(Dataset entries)

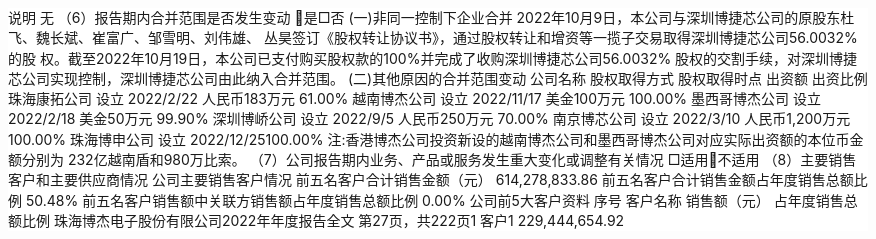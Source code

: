 说明
无
（6）报告期内合并范围是否发生变动
是□否
(一)非同一控制下企业合并
2022年10月9日，本公司与深圳博捷芯公司的原股东杜飞、魏长斌、崔富广、邹雪明、刘伟雄、
丛昊签订《股权转让协议书》，通过股权转让和增资等一揽子交易取得深圳博捷芯公司56.0032%的股
权。截至2022年10月19日，本公司已支付购买股权款的100%并完成了收购深圳博捷芯公司56.0032%
股权的交割手续，对深圳博捷芯公司实现控制，深圳博捷芯公司由此纳入合并范围。
(二)其他原因的合并范围变动
公司名称
股权取得方式
股权取得时点
出资额
出资比例
珠海康拓公司
设立
2022/2/22
人民币183万元
61.00%
越南博杰公司
设立
2022/11/17
美金100万元
100.00%
墨西哥博杰公司
设立
2022/2/18
美金50万元
99.90%
深圳博峤公司
设立
2022/9/5
人民币250万元
70.00%
南京博芯公司
设立
2022/3/10
人民币1,200万元
100.00%
珠海博申公司
设立
2022/12/25100.00%
注:香港博杰公司投资新设的越南博杰公司和墨西哥博杰公司对应实际出资额的本位币金额分别为
232亿越南盾和980万比索。
（7）公司报告期内业务、产品或服务发生重大变化或调整有关情况
□适用不适用
（8）主要销售客户和主要供应商情况
公司主要销售客户情况
前五名客户合计销售金额（元）
614,278,833.86
前五名客户合计销售金额占年度销售总额比例
50.48%
前五名客户销售额中关联方销售额占年度销售总额比例
0.00%
公司前5大客户资料
序号
客户名称
销售额（元）
占年度销售总额比例
珠海博杰电子股份有限公司2022年年度报告全文
第27页，共222页1
客户1
229,444,654.92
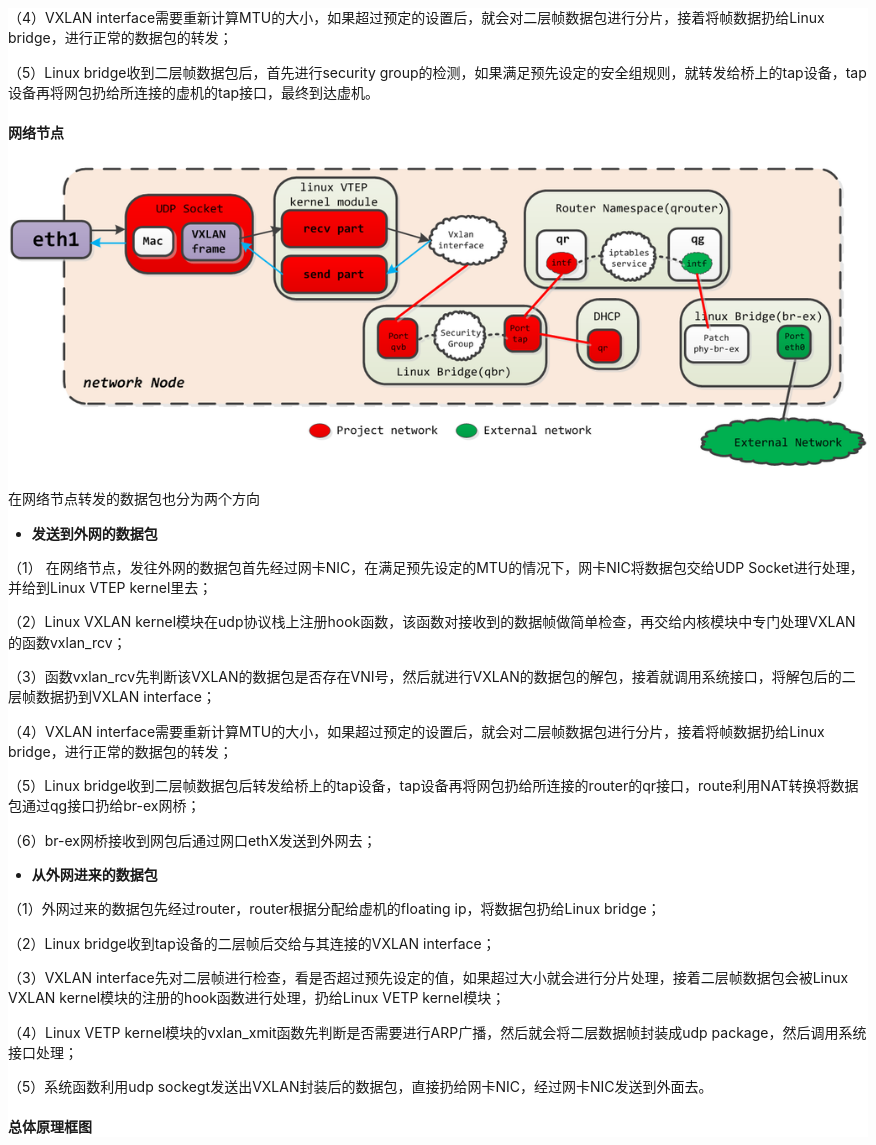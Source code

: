 （4）VXLAN interface需要重新计算MTU的大小，如果超过预定的设置后，就会对二层帧数据包进行分片，接着将帧数据扔给Linux bridge，进行正常的数据包的转发；

（5）Linux bridge收到二层帧数据包后，首先进行security group的检测，如果满足预先设定的安全组规则，就转发给桥上的tap设备，tap设备再将网包扔给所连接的虚机的tap接口，最终到达虚机。


#### **网络节点**


![2](resources/LinuxBridgeOffVxlanNetwork.png)


在网络节点转发的数据包也分为两个方向


- **发送到外网的数据包**

（1） 在网络节点，发往外网的数据包首先经过网卡NIC，在满足预先设定的MTU的情况下，网卡NIC将数据包交给UDP Socket进行处理，并给到Linux VTEP kernel里去；

（2）Linux VXLAN kernel模块在udp协议栈上注册hook函数，该函数对接收到的数据帧做简单检查，再交给内核模块中专门处理VXLAN的函数vxlan_rcv；

（3）函数vxlan_rcv先判断该VXLAN的数据包是否存在VNI号，然后就进行VXLAN的数据包的解包，接着就调用系统接口，将解包后的二层帧数据扔到VXLAN interface；

（4）VXLAN interface需要重新计算MTU的大小，如果超过预定的设置后，就会对二层帧数据包进行分片，接着将帧数据扔给Linux bridge，进行正常的数据包的转发；

（5）Linux bridge收到二层帧数据包后转发给桥上的tap设备，tap设备再将网包扔给所连接的router的qr接口，route利用NAT转换将数据包通过qg接口扔给br-ex网桥；

（6）br-ex网桥接收到网包后通过网口ethX发送到外网去；

- **从外网进来的数据包**

（1）外网过来的数据包先经过router，router根据分配给虚机的floating ip，将数据包扔给Linux bridge；

（2）Linux bridge收到tap设备的二层帧后交给与其连接的VXLAN interface；

（3）VXLAN interface先对二层帧进行检查，看是否超过预先设定的值，如果超过大小就会进行分片处理，接着二层帧数据包会被Linux VXLAN kernel模块的注册的hook函数进行处理，扔给Linux VETP kernel模块；

（4）Linux VETP kernel模块的vxlan_xmit函数先判断是否需要进行ARP广播，然后就会将二层数据帧封装成udp package，然后调用系统接口处理；

（5）系统函数利用udp sockegt发送出VXLAN封装后的数据包，直接扔给网卡NIC，经过网卡NIC发送到外面去。


#### **总体原理框图**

[Task statement] Repeat the records above exactly. Pictures do not belong in the copy.

[Reply to the exercise]
Source code

: 说明
无
（6）报告期内合并范围是否发生变动
是□否
(一)非同一控制下企业合并
2022年10月9日，本公司与深圳博捷芯公司的原股东杜飞、魏长斌、崔富广、邹雪明、刘伟雄、
丛昊签订《股权转让协议书》，通过股权转让和增资等一揽子交易取得深圳博捷芯公司56.0032%的股
权。截至2022年10月19日，本公司已支付购买股权款的100%并完成了收购深圳博捷芯公司56.0032%
股权的交割手续，对深圳博捷芯公司实现控制，深圳博捷芯公司由此纳入合并范围。
(二)其他原因的合并范围变动
公司名称
股权取得方式
股权取得时点
出资额
出资比例
珠海康拓公司
设立
2022/2/22
人民币183万元
61.00%
越南博杰公司
设立
2022/11/17
美金100万元
100.00%
墨西哥博杰公司
设立
2022/2/18
美金50万元
99.90%
深圳博峤公司
设立
2022/9/5
人民币250万元
70.00%
南京博芯公司
设立
2022/3/10
人民币1,200万元
100.00%
珠海博申公司
设立
2022/12/25100.00%
注:香港博杰公司投资新设的越南博杰公司和墨西哥博杰公司对应实际出资额的本位币金额分别为
232亿越南盾和980万比索。
（7）公司报告期内业务、产品或服务发生重大变化或调整有关情况
□适用不适用
（8）主要销售客户和主要供应商情况
公司主要销售客户情况
前五名客户合计销售金额（元）
614,278,833.86
前五名客户合计销售金额占年度销售总额比例
50.48%
前五名客户销售额中关联方销售额占年度销售总额比例
0.00%
公司前5大客户资料
序号
客户名称
销售额（元）
占年度销售总额比例
珠海博杰电子股份有限公司2022年年度报告全文
第27页，共222页1
客户1
229,444,654.92
Source code

: （4）VXLAN interface需要重新计算MTU的大小，如果超过预定的设置后，就会对二层帧数据包进行分片，接着将帧数据扔给Linux bridge，进行正常的数据包的转发；

（5）Linux bridge收到二层帧数据包后，首先进行security group的检测，如果满足预先设定的安全组规则，就转发给桥上的tap设备，tap设备再将网包扔给所连接的虚机的tap接口，最终到达虚机。


#### **网络节点**


![2](resources/LinuxBridgeOffVxlanNetwork.png)


在网络节点转发的数据包也分为两个方向


- **发送到外网的数据包**

（1） 在网络节点，发往外网的数据包首先经过网卡NIC，在满足预先设定的MTU的情况下，网卡NIC将数据包交给UDP Socket进行处理，并给到Linux VTEP kernel里去；

（2）Linux VXLAN kernel模块在udp协议栈上注册hook函数，该函数对接收到的数据帧做简单检查，再交给内核模块中专门处理VXLAN的函数vxlan_rcv；

（3）函数vxlan_rcv先判断该VXLAN的数据包是否存在VNI号，然后就进行VXLAN的数据包的解包，接着就调用系统接口，将解包后的二层帧数据扔到VXLAN interface；

（4）VXLAN interface需要重新计算MTU的大小，如果超过预定的设置后，就会对二层帧数据包进行分片，接着将帧数据扔给Linux bridge，进行正常的数据包的转发；

（5）Linux bridge收到二层帧数据包后转发给桥上的tap设备，tap设备再将网包扔给所连接的router的qr接口，route利用NAT转换将数据包通过qg接口扔给br-ex网桥；

（6）br-ex网桥接收到网包后通过网口ethX发送到外网去；

- **从外网进来的数据包**

（1）外网过来的数据包先经过router，router根据分配给虚机的floating ip，将数据包扔给Linux bridge；

（2）Linux bridge收到tap设备的二层帧后交给与其连接的VXLAN interface；

（3）VXLAN interface先对二层帧进行检查，看是否超过预先设定的值，如果超过大小就会进行分片处理，接着二层帧数据包会被Linux VXLAN kernel模块的注册的hook函数进行处理，扔给Linux VETP kernel模块；

（4）Linux VETP kernel模块的vxlan_xmit函数先判断是否需要进行ARP广播，然后就会将二层数据帧封装成udp package，然后调用系统接口处理；

（5）系统函数利用udp sockegt发送出VXLAN封装后的数据包，直接扔给网卡NIC，经过网卡NIC发送到外面去。


#### **总体原理框图**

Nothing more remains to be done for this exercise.